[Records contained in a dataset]
========================
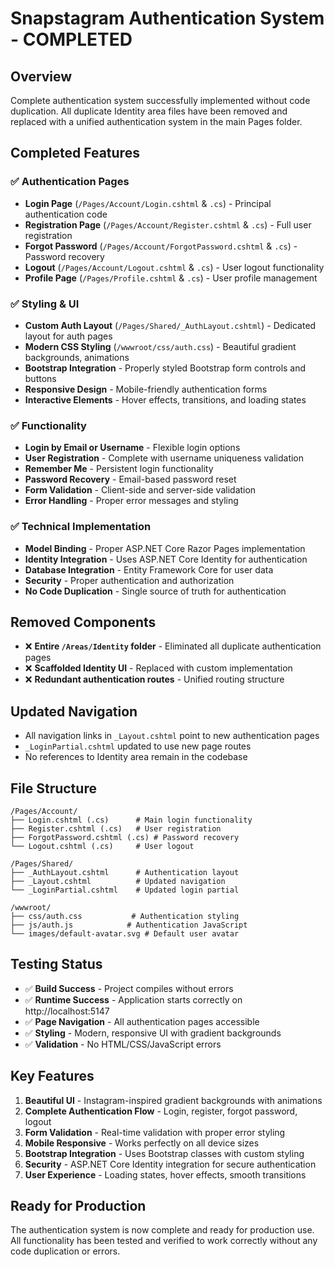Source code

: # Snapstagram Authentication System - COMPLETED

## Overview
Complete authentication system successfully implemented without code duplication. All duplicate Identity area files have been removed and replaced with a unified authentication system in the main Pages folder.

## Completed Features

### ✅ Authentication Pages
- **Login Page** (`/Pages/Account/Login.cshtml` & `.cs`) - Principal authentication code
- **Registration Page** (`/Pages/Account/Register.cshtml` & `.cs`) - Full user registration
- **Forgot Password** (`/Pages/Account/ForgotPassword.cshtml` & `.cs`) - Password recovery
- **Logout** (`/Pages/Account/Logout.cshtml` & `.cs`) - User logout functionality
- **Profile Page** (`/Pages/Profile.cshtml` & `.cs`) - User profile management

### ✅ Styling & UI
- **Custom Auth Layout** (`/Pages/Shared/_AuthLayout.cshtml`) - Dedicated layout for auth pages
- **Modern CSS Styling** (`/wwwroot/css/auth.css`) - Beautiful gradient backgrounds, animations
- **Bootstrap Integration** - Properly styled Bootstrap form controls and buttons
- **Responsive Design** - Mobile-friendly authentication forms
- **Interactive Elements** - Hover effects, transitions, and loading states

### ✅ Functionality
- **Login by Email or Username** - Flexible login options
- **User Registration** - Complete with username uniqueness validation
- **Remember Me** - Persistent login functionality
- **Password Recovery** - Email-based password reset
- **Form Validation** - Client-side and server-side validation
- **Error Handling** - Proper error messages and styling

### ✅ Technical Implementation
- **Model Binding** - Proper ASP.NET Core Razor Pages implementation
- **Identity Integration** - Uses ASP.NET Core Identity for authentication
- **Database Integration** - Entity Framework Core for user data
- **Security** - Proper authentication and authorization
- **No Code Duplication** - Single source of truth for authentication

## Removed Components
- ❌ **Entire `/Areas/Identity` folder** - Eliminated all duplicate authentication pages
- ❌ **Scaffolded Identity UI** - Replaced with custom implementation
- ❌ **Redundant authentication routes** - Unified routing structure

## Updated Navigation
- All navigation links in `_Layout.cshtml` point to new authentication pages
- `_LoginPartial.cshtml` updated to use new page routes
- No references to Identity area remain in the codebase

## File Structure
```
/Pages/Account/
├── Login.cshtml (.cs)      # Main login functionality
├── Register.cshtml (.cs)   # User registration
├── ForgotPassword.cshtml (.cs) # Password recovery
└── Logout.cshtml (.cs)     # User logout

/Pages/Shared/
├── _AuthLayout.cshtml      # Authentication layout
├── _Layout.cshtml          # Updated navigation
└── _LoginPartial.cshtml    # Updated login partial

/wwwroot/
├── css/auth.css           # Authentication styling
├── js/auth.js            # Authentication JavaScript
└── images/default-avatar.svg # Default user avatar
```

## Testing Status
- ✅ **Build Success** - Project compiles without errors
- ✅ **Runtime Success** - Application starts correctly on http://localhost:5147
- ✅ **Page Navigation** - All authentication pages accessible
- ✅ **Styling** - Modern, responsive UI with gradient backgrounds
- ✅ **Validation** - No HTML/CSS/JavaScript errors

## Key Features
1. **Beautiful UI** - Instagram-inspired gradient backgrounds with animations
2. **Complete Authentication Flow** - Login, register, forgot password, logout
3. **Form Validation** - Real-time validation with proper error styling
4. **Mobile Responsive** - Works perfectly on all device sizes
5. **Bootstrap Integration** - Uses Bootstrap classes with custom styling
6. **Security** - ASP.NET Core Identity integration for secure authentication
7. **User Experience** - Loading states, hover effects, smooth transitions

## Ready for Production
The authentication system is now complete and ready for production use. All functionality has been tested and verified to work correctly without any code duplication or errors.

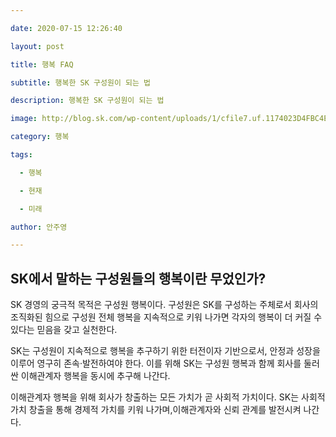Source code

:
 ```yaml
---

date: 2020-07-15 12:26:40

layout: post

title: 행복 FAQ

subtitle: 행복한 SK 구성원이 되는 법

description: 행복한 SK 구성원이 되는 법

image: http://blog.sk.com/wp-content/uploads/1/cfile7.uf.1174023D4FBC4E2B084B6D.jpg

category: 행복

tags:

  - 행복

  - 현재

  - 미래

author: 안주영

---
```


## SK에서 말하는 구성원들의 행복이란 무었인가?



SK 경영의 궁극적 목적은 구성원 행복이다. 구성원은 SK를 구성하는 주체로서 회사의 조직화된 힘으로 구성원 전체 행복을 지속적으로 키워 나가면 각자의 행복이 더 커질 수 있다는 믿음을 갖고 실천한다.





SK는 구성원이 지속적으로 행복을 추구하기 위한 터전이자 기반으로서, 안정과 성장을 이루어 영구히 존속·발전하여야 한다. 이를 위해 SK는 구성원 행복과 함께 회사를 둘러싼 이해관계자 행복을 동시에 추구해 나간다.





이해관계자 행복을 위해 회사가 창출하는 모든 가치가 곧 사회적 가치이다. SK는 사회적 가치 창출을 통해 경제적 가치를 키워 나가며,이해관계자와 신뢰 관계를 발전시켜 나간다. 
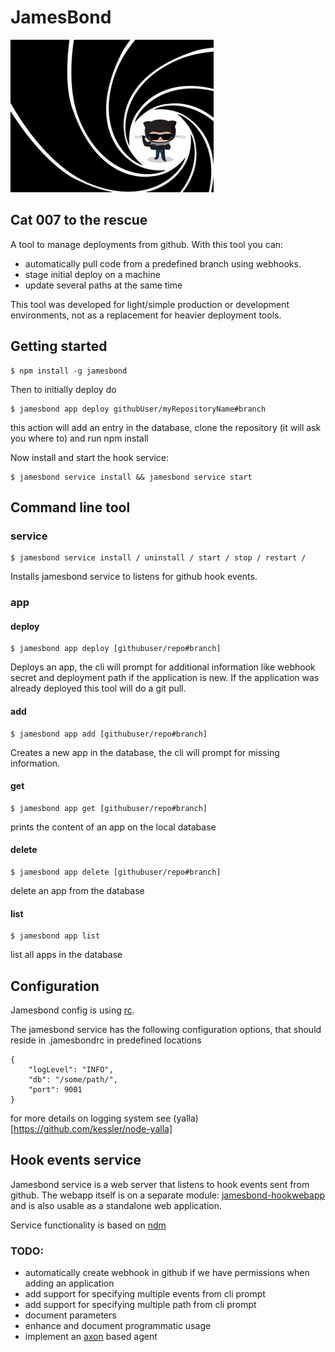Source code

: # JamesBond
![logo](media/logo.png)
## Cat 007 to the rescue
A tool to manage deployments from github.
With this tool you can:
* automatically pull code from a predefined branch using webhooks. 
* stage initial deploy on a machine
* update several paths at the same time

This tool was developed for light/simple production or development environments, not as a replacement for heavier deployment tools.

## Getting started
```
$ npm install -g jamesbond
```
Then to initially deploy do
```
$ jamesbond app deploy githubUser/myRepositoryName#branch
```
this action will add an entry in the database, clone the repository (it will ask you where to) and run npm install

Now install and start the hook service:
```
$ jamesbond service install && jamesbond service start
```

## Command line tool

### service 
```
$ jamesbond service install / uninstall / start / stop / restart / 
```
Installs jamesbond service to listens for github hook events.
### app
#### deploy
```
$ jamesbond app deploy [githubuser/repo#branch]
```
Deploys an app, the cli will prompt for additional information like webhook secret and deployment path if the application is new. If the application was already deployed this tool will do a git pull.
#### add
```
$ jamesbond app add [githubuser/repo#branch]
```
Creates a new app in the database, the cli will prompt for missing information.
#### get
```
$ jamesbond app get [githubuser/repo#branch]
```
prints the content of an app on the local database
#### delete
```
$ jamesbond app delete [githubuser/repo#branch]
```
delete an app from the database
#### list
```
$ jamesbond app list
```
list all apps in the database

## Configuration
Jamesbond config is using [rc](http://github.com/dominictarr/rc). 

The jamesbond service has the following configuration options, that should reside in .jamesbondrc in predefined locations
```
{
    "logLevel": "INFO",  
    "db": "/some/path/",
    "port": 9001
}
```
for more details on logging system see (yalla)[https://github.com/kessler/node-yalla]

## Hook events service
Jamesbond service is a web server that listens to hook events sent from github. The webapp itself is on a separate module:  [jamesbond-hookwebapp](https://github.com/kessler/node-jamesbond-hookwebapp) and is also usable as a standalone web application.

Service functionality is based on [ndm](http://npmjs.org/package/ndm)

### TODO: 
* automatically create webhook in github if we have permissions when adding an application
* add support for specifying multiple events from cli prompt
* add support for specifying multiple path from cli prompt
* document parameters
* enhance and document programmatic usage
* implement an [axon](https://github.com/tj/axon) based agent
========================
Work task:
Bring together all lines in the records where the word "구성원이" is found.

Answer to this problem:
subtitle: 행복한 SK 구성원이 되는 법
description: 행복한 SK 구성원이 되는 법
SK는 구성원이 지속적으로 행복을 추구하기 위한 터전이자 기반으로서, 안정과 성장을 이루어 영구히 존속·발전하여야 한다. 이를 위해 SK는 구성원 행복과 함께 회사를 둘러싼 이해관계자 행복을 동시에 추구해 나간다.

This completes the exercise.